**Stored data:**

****************************************

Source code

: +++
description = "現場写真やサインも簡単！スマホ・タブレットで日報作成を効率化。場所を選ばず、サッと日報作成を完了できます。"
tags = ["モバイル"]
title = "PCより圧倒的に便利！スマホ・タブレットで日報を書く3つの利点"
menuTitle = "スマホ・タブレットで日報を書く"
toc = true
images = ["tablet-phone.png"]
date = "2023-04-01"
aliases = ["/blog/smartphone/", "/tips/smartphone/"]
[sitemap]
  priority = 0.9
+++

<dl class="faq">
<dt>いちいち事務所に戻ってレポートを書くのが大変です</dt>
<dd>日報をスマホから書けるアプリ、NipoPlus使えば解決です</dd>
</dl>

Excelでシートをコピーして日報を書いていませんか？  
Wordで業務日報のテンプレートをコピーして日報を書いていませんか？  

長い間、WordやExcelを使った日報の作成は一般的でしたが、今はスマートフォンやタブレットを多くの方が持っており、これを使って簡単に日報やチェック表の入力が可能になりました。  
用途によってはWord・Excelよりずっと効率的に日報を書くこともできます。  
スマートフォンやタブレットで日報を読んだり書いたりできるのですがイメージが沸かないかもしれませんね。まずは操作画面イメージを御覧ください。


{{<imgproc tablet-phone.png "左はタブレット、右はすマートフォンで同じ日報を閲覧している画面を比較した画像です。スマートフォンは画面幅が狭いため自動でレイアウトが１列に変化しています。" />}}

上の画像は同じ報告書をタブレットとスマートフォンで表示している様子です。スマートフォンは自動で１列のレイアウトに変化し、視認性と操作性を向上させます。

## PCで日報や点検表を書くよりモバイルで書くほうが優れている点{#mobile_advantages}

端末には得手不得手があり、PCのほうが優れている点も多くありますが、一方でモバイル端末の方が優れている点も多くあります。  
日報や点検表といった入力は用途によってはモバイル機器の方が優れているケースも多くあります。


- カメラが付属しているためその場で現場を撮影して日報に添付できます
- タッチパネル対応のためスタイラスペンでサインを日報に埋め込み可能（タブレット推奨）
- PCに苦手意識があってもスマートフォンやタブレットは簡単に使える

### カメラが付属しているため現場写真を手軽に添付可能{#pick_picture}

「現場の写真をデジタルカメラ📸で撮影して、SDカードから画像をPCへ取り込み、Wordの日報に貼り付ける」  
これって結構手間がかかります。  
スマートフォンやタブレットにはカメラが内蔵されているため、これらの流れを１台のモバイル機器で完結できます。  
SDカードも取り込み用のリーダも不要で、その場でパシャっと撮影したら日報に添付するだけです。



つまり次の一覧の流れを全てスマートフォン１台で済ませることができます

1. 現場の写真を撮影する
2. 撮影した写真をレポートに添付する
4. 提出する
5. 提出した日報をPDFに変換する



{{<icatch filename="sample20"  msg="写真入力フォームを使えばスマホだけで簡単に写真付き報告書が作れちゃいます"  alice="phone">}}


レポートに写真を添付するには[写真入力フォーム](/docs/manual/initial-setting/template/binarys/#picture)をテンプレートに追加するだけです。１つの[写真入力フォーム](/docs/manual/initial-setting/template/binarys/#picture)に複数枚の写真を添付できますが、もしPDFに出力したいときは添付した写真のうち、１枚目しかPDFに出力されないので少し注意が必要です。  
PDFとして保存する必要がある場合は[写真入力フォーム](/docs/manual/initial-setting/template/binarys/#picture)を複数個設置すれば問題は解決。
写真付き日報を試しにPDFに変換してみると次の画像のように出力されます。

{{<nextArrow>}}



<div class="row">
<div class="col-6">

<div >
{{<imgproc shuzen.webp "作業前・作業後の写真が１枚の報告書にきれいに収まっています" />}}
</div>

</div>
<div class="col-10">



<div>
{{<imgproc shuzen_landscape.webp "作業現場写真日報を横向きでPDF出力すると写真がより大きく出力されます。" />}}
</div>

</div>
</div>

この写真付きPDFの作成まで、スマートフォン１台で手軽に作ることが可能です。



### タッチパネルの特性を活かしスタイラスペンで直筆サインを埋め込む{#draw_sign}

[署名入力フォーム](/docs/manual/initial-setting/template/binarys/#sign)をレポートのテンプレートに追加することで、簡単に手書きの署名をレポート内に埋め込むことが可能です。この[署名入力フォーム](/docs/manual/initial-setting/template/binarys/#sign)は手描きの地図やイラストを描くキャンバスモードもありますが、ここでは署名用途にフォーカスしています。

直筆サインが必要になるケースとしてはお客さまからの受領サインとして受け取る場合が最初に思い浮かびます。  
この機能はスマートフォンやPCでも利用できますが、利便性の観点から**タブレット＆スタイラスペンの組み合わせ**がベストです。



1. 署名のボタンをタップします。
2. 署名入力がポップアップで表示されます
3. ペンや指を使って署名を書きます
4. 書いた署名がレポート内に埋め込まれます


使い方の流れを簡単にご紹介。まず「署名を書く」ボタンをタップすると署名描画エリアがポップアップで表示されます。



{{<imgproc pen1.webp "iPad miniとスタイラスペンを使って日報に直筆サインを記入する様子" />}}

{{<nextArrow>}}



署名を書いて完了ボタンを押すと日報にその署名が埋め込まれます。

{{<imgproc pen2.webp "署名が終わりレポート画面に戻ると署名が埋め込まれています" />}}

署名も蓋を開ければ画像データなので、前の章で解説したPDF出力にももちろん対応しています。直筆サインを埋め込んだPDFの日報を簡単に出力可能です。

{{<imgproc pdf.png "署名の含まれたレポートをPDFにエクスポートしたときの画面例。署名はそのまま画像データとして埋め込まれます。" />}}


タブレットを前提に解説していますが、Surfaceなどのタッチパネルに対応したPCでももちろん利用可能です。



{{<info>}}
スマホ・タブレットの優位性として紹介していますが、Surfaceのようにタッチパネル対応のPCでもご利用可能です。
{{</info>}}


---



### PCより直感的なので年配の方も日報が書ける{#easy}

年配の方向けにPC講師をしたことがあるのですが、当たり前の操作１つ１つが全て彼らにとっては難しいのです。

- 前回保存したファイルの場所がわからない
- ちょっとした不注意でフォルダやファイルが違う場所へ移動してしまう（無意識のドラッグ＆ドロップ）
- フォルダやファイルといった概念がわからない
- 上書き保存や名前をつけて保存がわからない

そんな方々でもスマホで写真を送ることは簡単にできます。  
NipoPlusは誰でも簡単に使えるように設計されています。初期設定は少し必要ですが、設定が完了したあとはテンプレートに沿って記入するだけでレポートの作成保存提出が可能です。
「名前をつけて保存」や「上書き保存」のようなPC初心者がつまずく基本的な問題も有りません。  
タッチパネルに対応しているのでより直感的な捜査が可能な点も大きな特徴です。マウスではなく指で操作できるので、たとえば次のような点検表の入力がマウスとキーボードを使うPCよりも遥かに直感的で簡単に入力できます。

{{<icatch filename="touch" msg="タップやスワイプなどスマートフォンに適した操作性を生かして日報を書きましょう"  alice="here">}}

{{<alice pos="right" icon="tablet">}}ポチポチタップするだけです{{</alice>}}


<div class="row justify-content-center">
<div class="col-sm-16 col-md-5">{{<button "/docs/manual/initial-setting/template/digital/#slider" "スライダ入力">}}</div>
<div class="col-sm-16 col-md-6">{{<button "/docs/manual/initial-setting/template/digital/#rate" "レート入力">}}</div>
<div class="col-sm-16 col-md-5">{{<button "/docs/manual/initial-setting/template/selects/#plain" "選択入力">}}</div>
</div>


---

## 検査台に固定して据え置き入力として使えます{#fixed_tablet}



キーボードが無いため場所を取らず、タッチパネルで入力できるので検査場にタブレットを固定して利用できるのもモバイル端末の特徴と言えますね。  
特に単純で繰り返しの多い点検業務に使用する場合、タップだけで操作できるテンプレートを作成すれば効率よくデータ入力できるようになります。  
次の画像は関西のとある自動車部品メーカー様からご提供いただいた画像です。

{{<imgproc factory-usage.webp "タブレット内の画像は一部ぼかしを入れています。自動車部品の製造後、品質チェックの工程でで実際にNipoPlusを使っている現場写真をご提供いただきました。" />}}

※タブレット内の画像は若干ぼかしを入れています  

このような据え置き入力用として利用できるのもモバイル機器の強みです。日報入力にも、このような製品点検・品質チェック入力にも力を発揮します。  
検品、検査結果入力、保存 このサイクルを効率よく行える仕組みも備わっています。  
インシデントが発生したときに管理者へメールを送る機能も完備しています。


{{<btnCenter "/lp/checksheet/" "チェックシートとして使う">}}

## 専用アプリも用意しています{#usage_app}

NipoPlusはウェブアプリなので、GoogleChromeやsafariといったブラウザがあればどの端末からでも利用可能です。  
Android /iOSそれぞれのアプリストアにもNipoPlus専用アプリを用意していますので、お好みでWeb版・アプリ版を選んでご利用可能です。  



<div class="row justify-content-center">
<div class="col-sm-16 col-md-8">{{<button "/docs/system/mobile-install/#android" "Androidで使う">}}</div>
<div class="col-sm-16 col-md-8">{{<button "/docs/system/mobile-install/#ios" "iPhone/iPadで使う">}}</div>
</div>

****************************************

**What you are asked to do:** Reproduce each line of the records in which the string "alice" appears.

**Answer below:**
{{<icatch filename="sample20"  msg="写真入力フォームを使えばスマホだけで簡単に写真付き報告書が作れちゃいます"  alice="phone">}}
{{<icatch filename="touch" msg="タップやスワイプなどスマートフォンに適した操作性を生かして日報を書きましょう"  alice="here">}}
{{<alice pos="right" icon="tablet">}}ポチポチタップするだけです{{</alice>}}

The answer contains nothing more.